# Kitchenaid Artisan Burr Grinder



## Mazza (Aug 11, 2010)

I've got an Iberital MC2 grinder which I'm happy with but my wife thinks it looks a bit crap.

She likes the look of the Kitchenaid Artisan Burr Grinder to match her mixer, does anyone know if they are any good ? It appears to deposit the ground coffee into a glass container









  

Are there any modern classy looking grinders out there that don't cost a fortune ?


----------



## AlIam (Aug 30, 2011)

It would appear to be pants

http://coffeegeek.com/reviews/grinders/kitchenaidretro


----------



## Mazza (Aug 11, 2010)

AlIam said:


> It would appear to be pants
> 
> http://coffeegeek.com/reviews/grinders/kitchenaidretro


Thanks for that link, doesn't look too good !


----------



## jimbow (Oct 13, 2011)

If looks are important you could consider the Eureka Mignon or Compak K3 although these might both be a little out of your intended price range. I think some of the Cunhill models (also sold re-badged by Iberital I think) look nice too but looks are a very personal thing.


----------



## HizerKite (Feb 25, 2011)

I bought one of these off an online auction site as non working with the intention or fixing it. The internal fuse had blown so replacing this caused the machine to spring to life.

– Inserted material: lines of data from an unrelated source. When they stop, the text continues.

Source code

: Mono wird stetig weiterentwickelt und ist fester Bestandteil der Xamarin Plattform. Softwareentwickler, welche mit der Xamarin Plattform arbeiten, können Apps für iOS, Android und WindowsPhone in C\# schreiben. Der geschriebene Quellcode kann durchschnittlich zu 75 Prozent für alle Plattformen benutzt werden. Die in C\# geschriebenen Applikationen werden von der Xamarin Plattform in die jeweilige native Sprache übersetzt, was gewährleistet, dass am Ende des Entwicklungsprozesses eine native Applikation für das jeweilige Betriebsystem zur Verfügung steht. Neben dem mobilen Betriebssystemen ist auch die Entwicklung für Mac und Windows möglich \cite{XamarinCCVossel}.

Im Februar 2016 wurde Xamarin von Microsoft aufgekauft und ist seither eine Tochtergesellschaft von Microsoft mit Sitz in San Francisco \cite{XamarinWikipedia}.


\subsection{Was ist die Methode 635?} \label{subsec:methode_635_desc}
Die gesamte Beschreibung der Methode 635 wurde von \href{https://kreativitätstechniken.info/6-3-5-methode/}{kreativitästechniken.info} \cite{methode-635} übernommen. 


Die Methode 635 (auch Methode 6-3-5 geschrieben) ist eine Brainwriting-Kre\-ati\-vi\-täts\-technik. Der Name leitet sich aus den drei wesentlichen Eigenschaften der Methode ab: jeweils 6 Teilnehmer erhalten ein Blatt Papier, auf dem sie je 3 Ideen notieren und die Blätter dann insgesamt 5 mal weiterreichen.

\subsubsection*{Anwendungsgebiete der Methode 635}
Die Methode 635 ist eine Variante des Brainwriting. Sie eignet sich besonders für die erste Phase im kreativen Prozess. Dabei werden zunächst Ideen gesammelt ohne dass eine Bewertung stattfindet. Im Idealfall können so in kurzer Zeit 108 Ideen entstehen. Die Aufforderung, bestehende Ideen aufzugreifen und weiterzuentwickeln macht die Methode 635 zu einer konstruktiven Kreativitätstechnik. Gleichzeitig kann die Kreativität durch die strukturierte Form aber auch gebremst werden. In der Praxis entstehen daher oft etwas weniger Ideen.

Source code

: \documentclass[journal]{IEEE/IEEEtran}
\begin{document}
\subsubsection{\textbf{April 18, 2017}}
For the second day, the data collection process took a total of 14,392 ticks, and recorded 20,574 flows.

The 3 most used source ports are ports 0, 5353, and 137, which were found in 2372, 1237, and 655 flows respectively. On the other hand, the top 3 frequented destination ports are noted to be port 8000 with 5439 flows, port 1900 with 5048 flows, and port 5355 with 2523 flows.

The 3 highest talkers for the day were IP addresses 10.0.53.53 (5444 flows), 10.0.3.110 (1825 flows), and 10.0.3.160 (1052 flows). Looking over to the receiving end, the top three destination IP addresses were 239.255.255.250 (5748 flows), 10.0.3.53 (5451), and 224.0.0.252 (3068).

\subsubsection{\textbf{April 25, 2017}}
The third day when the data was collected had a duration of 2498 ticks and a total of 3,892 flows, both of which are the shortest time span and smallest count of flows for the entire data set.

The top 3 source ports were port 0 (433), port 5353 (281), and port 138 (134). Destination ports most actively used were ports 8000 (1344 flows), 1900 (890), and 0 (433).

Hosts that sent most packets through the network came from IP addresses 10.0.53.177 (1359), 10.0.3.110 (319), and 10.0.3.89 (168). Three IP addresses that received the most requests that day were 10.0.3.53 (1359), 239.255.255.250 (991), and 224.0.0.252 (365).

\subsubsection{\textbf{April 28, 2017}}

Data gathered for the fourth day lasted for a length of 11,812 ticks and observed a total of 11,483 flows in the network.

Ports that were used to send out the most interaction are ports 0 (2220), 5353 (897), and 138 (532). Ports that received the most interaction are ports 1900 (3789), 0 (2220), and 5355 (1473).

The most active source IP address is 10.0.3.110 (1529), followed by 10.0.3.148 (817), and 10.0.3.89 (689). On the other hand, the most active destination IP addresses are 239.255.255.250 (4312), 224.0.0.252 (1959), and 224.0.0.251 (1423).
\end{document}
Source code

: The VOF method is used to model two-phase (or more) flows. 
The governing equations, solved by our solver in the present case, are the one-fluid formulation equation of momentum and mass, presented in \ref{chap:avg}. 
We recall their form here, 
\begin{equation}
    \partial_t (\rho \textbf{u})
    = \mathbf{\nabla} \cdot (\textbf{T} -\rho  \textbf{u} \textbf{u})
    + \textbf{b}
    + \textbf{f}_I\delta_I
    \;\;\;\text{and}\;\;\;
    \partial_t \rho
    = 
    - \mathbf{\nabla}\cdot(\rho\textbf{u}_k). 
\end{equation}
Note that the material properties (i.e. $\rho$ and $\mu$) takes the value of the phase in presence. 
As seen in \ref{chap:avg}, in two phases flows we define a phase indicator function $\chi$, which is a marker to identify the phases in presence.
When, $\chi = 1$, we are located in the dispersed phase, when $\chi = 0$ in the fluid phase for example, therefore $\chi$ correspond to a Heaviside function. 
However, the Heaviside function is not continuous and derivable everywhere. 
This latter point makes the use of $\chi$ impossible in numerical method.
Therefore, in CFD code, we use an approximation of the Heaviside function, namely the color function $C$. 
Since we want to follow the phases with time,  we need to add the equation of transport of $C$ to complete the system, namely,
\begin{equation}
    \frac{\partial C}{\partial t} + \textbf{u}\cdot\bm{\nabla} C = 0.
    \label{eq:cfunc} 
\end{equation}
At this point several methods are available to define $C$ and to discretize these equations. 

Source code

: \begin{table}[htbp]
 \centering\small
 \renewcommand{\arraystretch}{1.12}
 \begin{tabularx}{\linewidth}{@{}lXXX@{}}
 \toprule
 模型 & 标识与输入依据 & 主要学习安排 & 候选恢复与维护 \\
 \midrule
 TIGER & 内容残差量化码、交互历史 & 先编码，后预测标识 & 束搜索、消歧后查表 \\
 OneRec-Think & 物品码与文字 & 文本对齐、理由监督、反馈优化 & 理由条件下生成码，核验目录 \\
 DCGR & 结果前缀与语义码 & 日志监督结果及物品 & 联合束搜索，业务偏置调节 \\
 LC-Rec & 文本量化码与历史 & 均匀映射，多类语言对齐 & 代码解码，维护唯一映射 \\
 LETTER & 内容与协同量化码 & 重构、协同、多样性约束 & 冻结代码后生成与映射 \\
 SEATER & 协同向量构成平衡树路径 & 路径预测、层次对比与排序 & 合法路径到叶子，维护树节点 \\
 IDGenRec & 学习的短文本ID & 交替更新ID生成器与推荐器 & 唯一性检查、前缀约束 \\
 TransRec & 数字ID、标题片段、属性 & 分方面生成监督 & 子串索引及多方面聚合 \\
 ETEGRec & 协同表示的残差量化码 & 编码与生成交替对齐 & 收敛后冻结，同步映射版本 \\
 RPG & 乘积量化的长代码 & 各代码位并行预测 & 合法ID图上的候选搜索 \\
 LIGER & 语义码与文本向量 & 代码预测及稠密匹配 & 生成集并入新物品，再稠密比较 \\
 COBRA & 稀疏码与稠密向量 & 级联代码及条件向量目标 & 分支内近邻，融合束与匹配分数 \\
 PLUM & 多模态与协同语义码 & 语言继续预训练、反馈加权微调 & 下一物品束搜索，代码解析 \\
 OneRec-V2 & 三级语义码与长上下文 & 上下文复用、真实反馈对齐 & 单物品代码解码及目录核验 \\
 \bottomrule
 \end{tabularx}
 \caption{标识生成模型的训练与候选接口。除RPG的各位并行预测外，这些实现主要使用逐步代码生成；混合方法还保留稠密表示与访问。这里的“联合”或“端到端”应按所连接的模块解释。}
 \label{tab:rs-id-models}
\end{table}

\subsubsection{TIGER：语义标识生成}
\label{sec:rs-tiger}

After a few uses, I noticed oil leaking from the front of the machine. I dismantled the main gearbox in an attempt to find out the problem. It looked as if a felt gasket was to blame but I decided not to bother repairing the machine and sold it as 'for parts' on the same auction site. The main gearbox is actually a load of plastic gears - appalling build quality and I'll never buy anything made by Kitchenaid again. They market the machine as a high quality item with die cast chassis etc. Shame the rest of it is such low quality rubbish as it looks really nice. Definitely one to avoid.


----------



## Outlaw333 (Dec 13, 2011)

Mazzer Mini Baby!!!! Classic understated styling and the best home grinder money can buy! truly worth the investment and will last a lifetime.


----------



## Glenn (Jun 14, 2008)

The Iberital runs rings around that model.

What's your budget for replacing the MC2?


----------



## jws (Sep 6, 2013)

Kitchenaid Artisan Burr Grinder

Hi HizerKite

You refer to an "internal fuse" in your entry of Feb 2011. Can you remember where this was located. I have one of these, received as a present several years ago, hardly had any use and the thing stopped.

Cheers.


----------



## ziobeege_72 (May 6, 2013)

The link above was to the Kitchenaid Retro grinder which is a different beast. The grinder you are looking at is the Proline. Here is the correct link http://coffeegeek.com/reviews/grinders/kitchenaidprolinegrinder

I wrote one of the more comprehensive reviews on coffeegeek at that time, after owning the same model for a year or so. In short, I completely agree with the "avoid" advice. Nice looking grinder and it could have been a groundbreaking with its vertically positioned burrs and straight drop through. However there are some flaws that are fatal to the performance as an espresso grinder. Too many and inconsistent amount of fines, clogged burrs, blunt burrs. As a drip or brew grinder it is possibly more serviceable. But as indicated there are far better alternatives.


----------